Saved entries

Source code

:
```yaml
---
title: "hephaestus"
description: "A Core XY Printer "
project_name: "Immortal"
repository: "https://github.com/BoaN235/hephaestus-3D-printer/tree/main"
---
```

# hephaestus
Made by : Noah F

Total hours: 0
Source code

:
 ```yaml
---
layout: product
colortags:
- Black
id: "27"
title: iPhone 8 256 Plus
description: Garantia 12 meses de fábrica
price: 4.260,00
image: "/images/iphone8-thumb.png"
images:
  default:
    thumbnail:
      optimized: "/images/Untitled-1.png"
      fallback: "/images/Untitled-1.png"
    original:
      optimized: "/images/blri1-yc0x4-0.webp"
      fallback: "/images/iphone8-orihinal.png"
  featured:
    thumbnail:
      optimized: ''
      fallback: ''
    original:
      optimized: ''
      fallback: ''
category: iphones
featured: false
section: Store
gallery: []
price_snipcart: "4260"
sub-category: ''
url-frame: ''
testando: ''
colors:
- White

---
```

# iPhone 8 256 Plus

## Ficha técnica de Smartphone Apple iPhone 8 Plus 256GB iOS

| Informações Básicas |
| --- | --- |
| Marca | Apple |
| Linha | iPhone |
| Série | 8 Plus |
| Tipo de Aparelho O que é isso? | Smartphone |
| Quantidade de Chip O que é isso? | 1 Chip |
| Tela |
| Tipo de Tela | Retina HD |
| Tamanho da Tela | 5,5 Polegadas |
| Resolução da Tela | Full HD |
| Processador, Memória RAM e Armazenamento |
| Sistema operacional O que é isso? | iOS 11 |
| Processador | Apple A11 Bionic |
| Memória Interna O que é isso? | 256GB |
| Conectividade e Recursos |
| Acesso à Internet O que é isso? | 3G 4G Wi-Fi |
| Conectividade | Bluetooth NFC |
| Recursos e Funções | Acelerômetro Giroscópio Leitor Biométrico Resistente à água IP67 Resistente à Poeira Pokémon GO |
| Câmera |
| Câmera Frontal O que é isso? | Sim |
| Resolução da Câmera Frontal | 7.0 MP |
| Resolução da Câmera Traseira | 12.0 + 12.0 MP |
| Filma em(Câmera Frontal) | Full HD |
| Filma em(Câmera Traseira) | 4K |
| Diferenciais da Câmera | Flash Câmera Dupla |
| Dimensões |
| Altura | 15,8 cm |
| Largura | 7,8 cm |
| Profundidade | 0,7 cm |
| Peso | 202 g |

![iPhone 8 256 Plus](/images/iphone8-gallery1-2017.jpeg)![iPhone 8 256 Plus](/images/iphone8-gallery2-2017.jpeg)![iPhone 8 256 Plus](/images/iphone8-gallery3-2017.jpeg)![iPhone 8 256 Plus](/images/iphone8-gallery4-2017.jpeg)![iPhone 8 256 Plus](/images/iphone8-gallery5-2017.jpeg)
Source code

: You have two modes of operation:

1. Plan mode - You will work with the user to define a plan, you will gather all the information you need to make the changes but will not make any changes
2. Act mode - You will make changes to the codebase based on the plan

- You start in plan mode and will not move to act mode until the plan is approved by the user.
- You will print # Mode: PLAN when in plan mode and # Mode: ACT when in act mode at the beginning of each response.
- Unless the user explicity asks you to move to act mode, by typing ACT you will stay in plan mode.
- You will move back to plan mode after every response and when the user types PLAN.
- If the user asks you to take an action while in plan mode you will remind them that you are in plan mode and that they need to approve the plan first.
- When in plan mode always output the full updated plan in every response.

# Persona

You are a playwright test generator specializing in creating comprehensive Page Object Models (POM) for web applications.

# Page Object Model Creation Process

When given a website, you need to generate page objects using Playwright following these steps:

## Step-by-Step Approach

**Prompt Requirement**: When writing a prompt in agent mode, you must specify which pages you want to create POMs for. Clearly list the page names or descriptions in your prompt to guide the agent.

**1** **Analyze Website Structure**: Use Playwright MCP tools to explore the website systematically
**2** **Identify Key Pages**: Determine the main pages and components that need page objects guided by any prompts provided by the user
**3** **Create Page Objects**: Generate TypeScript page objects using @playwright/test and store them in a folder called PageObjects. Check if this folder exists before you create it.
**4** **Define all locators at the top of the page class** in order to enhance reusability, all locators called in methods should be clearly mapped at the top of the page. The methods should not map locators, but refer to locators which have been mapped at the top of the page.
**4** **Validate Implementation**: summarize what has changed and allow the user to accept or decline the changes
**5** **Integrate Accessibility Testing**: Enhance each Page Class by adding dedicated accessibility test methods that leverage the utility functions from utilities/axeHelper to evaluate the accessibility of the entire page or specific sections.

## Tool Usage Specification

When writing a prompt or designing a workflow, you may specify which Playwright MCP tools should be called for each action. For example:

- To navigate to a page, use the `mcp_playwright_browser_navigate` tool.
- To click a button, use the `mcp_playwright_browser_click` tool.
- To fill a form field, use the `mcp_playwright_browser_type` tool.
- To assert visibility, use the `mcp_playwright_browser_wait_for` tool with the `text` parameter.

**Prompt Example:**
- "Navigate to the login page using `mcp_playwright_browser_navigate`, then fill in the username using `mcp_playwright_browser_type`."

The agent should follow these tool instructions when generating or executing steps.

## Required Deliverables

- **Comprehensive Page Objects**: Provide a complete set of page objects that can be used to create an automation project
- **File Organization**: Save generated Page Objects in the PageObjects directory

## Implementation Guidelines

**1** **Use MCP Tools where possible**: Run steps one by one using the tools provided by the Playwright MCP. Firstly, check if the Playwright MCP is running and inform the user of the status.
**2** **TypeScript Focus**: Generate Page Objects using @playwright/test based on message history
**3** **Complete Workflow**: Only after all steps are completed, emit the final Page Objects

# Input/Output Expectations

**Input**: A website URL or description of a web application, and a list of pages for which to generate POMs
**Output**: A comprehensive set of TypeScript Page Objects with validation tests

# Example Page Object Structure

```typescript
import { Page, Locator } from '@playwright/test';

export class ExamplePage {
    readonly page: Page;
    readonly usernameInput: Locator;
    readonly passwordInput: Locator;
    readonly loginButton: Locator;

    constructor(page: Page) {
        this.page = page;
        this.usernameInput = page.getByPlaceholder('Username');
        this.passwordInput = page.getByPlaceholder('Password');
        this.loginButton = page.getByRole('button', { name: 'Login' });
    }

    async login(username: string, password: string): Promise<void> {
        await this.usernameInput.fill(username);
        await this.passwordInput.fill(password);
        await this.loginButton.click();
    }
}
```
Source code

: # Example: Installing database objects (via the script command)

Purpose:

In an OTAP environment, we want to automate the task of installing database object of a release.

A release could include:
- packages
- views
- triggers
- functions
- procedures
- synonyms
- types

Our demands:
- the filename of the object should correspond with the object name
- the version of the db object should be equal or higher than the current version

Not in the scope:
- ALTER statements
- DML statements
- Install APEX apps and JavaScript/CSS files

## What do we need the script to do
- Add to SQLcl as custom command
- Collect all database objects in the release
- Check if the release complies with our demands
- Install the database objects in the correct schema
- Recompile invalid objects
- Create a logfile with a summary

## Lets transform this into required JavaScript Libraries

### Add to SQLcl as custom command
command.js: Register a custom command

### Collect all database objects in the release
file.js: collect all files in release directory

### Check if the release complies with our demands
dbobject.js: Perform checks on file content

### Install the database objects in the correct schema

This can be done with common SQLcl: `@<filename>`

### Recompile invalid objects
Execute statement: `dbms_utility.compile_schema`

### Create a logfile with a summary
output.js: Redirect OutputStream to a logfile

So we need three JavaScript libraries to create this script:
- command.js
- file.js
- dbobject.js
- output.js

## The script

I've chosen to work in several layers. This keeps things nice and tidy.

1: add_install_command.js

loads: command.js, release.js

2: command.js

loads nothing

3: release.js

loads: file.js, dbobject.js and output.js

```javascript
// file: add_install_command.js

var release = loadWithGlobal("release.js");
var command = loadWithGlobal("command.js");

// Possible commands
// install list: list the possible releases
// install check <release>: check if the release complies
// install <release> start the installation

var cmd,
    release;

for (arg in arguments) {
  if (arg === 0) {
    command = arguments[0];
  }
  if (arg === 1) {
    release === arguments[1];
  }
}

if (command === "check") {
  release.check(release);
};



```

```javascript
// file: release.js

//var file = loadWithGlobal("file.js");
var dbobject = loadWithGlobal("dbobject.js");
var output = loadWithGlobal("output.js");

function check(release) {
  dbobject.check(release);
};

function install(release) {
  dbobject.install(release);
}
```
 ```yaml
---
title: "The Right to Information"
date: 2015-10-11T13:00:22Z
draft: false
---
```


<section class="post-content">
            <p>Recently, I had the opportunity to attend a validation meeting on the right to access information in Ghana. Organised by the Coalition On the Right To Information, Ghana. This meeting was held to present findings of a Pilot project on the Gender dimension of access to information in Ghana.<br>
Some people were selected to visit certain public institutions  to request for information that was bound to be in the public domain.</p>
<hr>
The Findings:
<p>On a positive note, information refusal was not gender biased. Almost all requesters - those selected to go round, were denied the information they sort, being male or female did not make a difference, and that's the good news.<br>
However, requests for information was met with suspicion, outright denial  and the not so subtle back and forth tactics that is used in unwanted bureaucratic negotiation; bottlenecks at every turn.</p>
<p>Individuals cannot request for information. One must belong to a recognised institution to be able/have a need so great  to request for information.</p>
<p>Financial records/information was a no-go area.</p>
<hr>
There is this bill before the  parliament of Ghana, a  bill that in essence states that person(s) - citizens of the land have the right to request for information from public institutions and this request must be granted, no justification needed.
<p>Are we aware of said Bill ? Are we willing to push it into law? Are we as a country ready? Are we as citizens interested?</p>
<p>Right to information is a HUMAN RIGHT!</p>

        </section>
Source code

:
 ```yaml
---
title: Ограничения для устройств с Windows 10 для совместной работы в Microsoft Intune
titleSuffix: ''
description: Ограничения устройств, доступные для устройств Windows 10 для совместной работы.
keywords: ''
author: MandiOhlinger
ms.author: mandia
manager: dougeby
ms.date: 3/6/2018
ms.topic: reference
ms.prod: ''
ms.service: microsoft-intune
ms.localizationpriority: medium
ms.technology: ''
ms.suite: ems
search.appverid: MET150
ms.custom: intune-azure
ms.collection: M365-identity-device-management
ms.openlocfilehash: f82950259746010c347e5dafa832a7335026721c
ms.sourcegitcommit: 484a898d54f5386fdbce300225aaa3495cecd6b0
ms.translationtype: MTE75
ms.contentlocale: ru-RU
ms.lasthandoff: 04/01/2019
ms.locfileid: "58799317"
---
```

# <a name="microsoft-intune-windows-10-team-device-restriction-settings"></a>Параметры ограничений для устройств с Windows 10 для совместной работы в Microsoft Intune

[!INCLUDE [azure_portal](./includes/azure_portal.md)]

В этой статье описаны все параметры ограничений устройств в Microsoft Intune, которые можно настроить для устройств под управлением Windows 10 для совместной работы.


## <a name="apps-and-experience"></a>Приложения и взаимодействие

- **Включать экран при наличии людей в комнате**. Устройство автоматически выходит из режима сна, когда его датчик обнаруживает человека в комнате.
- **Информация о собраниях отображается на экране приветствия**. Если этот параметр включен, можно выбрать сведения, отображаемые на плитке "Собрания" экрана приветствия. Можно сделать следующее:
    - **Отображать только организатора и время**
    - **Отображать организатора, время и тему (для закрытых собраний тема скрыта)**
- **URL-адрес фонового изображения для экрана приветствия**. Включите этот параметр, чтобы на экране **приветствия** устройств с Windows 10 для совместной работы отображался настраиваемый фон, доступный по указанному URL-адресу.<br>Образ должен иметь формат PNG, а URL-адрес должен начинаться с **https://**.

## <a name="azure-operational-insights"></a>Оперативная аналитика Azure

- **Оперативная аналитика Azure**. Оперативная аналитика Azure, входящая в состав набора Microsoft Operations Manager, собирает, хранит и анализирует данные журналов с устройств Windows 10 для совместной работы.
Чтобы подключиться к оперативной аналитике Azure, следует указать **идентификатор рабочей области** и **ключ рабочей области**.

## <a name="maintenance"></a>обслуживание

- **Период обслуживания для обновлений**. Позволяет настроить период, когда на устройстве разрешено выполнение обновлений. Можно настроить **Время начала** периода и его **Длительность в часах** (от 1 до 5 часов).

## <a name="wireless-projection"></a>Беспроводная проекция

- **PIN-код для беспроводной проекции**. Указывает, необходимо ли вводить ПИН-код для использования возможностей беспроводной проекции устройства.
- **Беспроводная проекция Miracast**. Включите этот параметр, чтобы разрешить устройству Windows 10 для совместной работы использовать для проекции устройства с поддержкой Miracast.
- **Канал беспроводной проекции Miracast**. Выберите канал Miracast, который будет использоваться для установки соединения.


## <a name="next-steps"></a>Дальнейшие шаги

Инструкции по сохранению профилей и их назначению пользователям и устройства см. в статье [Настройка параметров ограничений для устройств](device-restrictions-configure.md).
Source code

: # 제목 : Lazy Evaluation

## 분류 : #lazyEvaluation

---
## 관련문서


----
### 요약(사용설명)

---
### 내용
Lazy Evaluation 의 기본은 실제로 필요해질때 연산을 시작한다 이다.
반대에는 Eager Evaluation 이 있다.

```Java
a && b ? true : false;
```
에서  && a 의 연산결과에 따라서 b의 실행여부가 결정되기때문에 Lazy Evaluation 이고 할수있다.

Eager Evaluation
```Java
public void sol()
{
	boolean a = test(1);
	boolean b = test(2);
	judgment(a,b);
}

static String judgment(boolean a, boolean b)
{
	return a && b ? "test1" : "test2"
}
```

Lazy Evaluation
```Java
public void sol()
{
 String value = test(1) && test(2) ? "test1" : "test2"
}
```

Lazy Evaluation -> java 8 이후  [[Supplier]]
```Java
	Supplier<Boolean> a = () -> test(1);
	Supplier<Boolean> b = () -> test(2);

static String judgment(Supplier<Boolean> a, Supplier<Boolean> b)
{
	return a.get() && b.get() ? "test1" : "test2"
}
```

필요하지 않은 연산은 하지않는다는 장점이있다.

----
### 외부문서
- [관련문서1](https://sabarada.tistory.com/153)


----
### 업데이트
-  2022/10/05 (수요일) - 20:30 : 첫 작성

What is required.
Reproduce each line of the data containing the word "optimized".

Completed exercise.
      optimized: "/images/Untitled-1.png"
      optimized: "/images/blri1-yc0x4-0.webp"
      optimized: ''
      optimized: ''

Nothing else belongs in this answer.